In a production process of a semiconductor element, an original pattern in which a circuit pattern is formed, that is, a mask or a reticle (hereinafter collectively referred to as a mask) is exposed and transferred onto a wafer by a reduction projection exposure apparatus called a stepper or a scanner. Since production of a Large Scale Integration (LSI) requires a large manufacturing cost, it is crucial to improve the production yield. A defect of a mask pattern can be cited as a large factor of degradation in the production yield of a semiconductor element.
Further, in the inspection process, not only is the detection of a defect performed, but also, measurement of a line width (CD) of a pattern formed in a mask is performed, to generate a map of a distribution of a difference value (line width error: ΔCD) between the measured value of the line width and the design value of the pattern. The obtained ΔCD map is then fedback to the mask production process to be used for revising the condition of the process.
Document 1 (Japanese Unexamined Patent Application Publication No: 2012-220388) discloses an inspection apparatus for inspecting a mask by dividing light emitted from a light source to two light paths, wherein one light path illuminates a mask to be inspected by light transmitted through the mask, and another path illuminates the mask by light reflected by the mask, thereby obtaining an optical image of the pattern of the mask by a sensor in which the light transmitted through the mask is incident, and another sensor in which the light reflected by the mask is incident. In this inspection apparatus, a polarized beam splitter is disposed along the light path from the mask to the sensor. Further, this polarized beam splitter is also disposed along the light path for illuminating the mask with the light to be reflected. That is, the light reflected by the polarized beam splitter illuminates, and is then reflected by, the mask, and is incident to the sensor after returning through the polarized beam splitter.

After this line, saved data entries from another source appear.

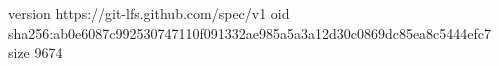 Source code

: version https://git-lfs.github.com/spec/v1
oid sha256:ab0e6087c992530747110f091332ae985a5a3a12d30c0869dc85ea8c5444efc7
size 9674
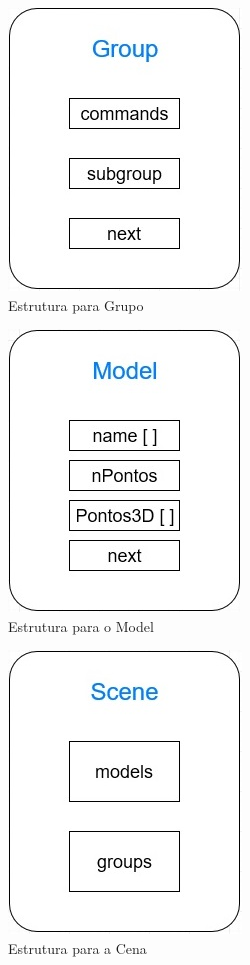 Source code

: \begin{figure}[htpb]
	\centering
	\includegraphics[scale=0.5]{imagens/structureGroup.jpg}
	\caption{Estrutura para Grupo}
	\label{p1:fig:p1_estruturagroup}
\end{figure}

\begin{figure}[htpb]
	\centering
	\includegraphics[scale=0.5]{imagens/structureModel.jpg}
	\caption{Estrutura para o Model}
	\label{p1:fig:p1_estruturamodel}
\end{figure}

\begin{figure}[htpb]
	\centering
	\includegraphics[scale=0.5]{imagens/structureScene.jpg}
	\caption{Estrutura para a Cena}
	\label{p1:fig:p1_estruturascene}
\end{figure}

Generally, a mask consists of a quartz glass substrate, and a pattern consisting of a light shielding film comprising a chrome film formed on the surface of quartz glass substrate. The quartz glass substrate has birefringence, and the direction of the birefringence is different depending on the position of the inside of the substrate as a result of distortion, etc. Therefore, the polarized state of the light before transmission through the mask is then changed to a different polarized state after the light is transmitted through the mask, as a result there is a problem in that the light quantity of the light transmitted through the polarized beam splitter is decreased. Specifically, the light before transmission through the mask is circularly polarized light, whereas on the other hand, the light after transmission through the mask is elliptical-polarized light, depending on the difference of the direction of the birefringence in the mask. The light transmitted through the mask is changed by a quarter-wavelength plate from the circularly polarized light to the linearly polarized light having only a p-polarized component for the polarized beam splitter, thereby allowing transmission through the polarized beam splitter. However, because the elliptical polarized light is incident to the quarter-wavelength plate, the light to be incident to the polarized beam splitter is: non-linearly polarized light, or a linearly polarized light having the s-polarized component. As a result the light quantity of the light to be transmitted through the polarized beam splitter is decreased.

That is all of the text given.